7. Os agentes da Pastoral dos Santuários ou os ministros do Santuário

Os agentes da Pastoral dos Santuários têm uma função muito importante. São chamados a acolher os peregrinos e levá-los a beber nas fontes da salvação, sobretudo a Palavra de Deus, a Reconciliação e a Eucaristia. Compete a eles servir-lhes o Pão da Palavra de Deus, ajudá-los na prática da oração, primeira e mais intensa forma de conversão. Eles serão ministros da reconciliação quando solicitada. Favorecerão a vida eucarística e ajudarão os peregrinos a fazerem o confronto da própria vida com a mensagem do Santuário.

Deverão estar sempre atentos à mensagem e à linguagem do Santuário. Nele fala a natureza, fala o espaço, fala o numinoso, fala o silêncio, falam, muitas vezes, as pedras, as cavernas, a água. Portanto, os agentes procurarão, com todo o carinho, acolher, alimentar, abençoar e reenviar reconciliados e contentes os peregrinos para a Comunidade local, a fim de que abençoados possam abençoar, ser bênção, fonte de bem, para os outros.

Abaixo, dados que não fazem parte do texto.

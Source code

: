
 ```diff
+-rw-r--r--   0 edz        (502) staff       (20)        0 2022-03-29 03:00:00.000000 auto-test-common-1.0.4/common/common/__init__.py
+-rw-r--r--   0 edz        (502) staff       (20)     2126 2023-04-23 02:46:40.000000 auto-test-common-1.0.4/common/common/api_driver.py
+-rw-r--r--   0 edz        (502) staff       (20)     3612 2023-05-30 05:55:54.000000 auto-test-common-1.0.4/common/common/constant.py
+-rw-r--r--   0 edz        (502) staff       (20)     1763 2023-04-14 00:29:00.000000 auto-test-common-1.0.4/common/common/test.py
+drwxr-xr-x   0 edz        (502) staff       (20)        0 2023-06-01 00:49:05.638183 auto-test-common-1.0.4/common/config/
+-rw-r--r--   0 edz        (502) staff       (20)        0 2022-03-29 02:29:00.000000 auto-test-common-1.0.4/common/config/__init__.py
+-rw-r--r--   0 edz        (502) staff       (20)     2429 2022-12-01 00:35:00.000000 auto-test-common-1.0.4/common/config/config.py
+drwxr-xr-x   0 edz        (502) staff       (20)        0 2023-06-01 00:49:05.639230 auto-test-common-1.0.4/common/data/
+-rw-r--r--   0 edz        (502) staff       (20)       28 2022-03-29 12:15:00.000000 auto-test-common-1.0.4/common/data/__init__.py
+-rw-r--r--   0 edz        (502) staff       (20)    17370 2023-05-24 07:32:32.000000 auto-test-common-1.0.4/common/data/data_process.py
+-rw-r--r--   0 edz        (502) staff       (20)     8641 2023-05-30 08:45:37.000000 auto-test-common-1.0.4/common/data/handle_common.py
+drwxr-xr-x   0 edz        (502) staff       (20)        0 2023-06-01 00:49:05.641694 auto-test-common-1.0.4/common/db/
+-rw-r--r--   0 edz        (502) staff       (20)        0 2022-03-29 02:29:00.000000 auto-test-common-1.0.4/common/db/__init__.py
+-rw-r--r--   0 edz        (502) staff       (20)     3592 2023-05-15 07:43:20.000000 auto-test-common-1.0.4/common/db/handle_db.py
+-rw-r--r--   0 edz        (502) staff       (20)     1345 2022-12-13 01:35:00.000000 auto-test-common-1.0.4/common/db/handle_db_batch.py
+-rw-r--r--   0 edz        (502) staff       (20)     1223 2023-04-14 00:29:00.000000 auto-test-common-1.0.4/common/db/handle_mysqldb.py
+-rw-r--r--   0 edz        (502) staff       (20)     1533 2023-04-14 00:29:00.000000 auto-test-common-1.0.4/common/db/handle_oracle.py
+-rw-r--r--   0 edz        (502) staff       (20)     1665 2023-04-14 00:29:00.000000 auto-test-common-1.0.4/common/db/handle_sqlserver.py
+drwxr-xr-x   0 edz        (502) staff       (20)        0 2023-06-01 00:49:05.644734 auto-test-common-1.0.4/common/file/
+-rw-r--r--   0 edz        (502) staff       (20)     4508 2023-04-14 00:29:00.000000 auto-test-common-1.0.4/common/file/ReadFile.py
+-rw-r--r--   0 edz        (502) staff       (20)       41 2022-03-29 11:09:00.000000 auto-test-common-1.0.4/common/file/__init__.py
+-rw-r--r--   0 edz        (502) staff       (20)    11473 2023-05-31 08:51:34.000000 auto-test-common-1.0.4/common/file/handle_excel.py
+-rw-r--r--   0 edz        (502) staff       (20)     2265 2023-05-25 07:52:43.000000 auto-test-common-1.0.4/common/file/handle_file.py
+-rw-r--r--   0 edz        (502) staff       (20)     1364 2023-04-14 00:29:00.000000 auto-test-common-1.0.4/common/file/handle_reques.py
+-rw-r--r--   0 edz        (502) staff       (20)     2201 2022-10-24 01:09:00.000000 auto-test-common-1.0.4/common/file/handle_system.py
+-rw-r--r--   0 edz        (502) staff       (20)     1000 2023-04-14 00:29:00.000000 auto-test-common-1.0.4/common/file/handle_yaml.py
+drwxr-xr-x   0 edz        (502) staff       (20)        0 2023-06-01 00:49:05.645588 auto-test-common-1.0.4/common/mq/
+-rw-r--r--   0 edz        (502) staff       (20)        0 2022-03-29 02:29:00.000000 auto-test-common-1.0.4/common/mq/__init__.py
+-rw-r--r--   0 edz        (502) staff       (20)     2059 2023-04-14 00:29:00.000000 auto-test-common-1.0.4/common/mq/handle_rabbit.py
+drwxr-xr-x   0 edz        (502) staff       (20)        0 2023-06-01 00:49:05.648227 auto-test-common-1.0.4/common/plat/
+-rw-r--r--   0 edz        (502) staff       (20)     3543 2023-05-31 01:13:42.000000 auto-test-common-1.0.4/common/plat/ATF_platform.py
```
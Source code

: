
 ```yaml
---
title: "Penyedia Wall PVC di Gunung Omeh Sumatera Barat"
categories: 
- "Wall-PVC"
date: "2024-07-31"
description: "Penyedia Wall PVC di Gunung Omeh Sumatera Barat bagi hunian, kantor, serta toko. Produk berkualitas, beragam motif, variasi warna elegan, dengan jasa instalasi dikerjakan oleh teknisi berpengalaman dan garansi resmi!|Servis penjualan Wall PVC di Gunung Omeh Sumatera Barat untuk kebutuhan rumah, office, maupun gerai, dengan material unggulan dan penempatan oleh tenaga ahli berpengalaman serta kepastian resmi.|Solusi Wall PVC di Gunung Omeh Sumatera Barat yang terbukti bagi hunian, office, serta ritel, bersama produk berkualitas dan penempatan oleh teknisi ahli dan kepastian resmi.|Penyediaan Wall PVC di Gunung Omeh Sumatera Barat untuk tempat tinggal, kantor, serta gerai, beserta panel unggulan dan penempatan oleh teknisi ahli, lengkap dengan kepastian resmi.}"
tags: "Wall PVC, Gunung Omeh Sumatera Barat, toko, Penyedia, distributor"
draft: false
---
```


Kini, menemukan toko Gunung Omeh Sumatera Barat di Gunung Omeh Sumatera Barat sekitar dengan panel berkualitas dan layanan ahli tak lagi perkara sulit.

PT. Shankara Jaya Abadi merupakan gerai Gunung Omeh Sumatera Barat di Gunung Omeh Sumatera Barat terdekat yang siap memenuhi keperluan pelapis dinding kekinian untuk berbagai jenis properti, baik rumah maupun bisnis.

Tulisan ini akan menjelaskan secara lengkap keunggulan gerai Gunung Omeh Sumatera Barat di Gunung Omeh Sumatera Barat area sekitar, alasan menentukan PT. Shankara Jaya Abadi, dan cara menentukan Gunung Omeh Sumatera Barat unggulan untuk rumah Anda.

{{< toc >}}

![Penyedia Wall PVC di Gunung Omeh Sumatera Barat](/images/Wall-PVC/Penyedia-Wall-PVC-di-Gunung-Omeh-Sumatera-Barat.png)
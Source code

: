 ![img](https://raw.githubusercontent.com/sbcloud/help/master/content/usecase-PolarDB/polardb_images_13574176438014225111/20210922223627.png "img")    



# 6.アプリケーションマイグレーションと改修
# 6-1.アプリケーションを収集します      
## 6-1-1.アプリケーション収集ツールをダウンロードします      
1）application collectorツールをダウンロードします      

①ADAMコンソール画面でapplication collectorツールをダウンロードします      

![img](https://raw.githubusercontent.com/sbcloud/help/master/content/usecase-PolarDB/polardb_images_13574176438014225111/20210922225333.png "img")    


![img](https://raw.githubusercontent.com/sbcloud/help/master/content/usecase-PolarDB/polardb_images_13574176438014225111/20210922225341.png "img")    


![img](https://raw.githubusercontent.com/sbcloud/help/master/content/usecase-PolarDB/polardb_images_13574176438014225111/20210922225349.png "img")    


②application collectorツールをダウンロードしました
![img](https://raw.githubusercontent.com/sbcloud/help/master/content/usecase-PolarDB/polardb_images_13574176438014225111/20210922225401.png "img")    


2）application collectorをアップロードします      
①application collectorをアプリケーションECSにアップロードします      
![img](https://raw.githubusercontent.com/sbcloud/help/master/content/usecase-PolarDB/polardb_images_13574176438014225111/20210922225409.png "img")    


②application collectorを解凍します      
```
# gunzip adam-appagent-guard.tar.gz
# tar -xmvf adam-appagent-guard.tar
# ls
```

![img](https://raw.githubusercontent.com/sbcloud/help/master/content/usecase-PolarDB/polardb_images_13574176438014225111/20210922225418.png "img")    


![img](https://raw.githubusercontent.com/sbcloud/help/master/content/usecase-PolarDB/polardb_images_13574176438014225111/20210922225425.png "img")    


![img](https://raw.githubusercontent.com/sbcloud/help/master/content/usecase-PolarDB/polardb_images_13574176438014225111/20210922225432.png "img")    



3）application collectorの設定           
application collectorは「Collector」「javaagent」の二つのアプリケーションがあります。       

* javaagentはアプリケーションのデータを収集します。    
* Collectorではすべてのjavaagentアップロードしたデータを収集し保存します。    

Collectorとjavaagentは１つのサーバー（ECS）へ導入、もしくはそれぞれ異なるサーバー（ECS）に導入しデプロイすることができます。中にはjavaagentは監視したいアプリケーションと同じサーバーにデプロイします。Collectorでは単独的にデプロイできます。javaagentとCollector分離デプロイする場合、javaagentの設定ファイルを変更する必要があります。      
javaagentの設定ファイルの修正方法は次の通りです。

Nos Santuários franciscanos, parece muito importante acolher, conduzir o visitante e abençoar, revestidos do hábito franciscano. Em outras palavras, que os peregrinos percebam que o frade se esforça por ser um bom frade menor, por levar uma vida segundo o Santo Evangelho, a exemplo de São Francisco. Que são homens de Deus, homens orantes, homens penitentes como Francisco de Assis.

Desta forma, muitas vezes, as pessoas chegam aos santuários como turistas, como curiosos, como visitantes e acabam transformando-se em peregrinos e voltam para suas casas e suas Comunidades, mais cristãos e testemunhas do mistério pascal. Tornam-se missionários, evangelizadores.

No Eremo delle Carceri, os que o visitam desejam sentir que os frades creem realmente em Deus, que se esforçam por levar uma intensa vida de oração. Acabam fazendo a experiência de Deus a exemplo dos Apóstolos no Tabor e voltam transfigurados para suas casas.